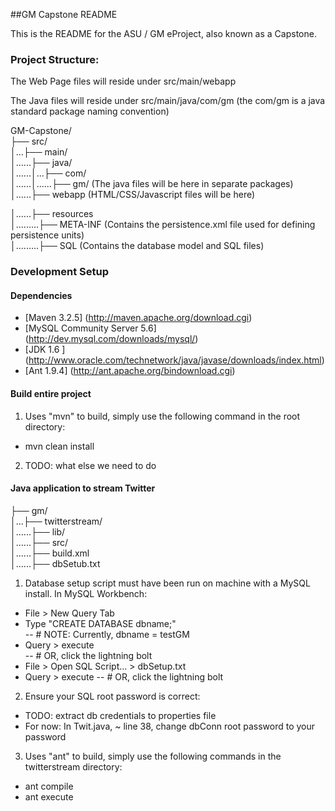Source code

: ##GM Capstone README

This is the README for the ASU / GM eProject, also known as a Capstone. 

### Project Structure:

The Web Page files will reside under src/main/webapp

The Java files will reside under src/main/java/com/gm (the com/gm is a java standard package naming convention) 

GM-Capstone/  
├── src/  
│...├── main/  
│......├── java/  
│......│...├── com/  
│......│......├── gm/ (The java files will be here in separate packages)  
│......├── webapp (HTML/CSS/Javascript files will be here)  

│......├── resources  
│.........├── META-INF (Contains the persistence.xml file used for defining persistence   units)  
│.........├── SQL (Contains the database model and SQL files)  

### Development Setup 

#### Dependencies
 - [Maven 3.2.5] (http://maven.apache.org/download.cgi)
 - [MySQL Community Server 5.6] (http://dev.mysql.com/downloads/mysql/) 
 - [JDK 1.6 ] (http://www.oracle.com/technetwork/java/javase/downloads/index.html)
 - [Ant 1.9.4] (http://ant.apache.org/bindownload.cgi)

#### Build entire project

1. Uses "mvn" to build, simply use the following command in the root directory:
 - mvn clean install
2. TODO: what else we need to do

#### Java application to stream Twitter

├── gm/  
│...├── twitterstream/  
│......├── lib/  
│......├── src/  
│......├── build.xml  
│......├── dbSetub.txt  

 1. Database setup script must have been run on machine with a MySQL install. In MySQL Workbench: 
  - File > New Query Tab
  - Type "CREATE DATABASE dbname;"                    
  -- # NOTE: Currently, dbname = testGM
  - Query > execute                                   
  -- # OR, click the lightning bolt
  - File > Open SQL Script... > dbSetup.txt
  - Query > execute
  -- # OR, click the lightning bolt
 2. Ensure your SQL root password is correct:
  - TODO: extract db credentials to properties file
  - For now: In Twit.java, ~ line 38, change dbConn root password to your password
 3. Uses "ant" to build, simply use the following commands in the twitterstream directory:  
  - ant compile  
  - ant execute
══════════
— WORK TASK —
From the records, copy every line that has the string "following" in it.

— FINISHED EXERCISE —
1. Uses "mvn" to build, simply use the following command in the root directory:
 3. Uses "ant" to build, simply use the following commands in the twitterstream directory:  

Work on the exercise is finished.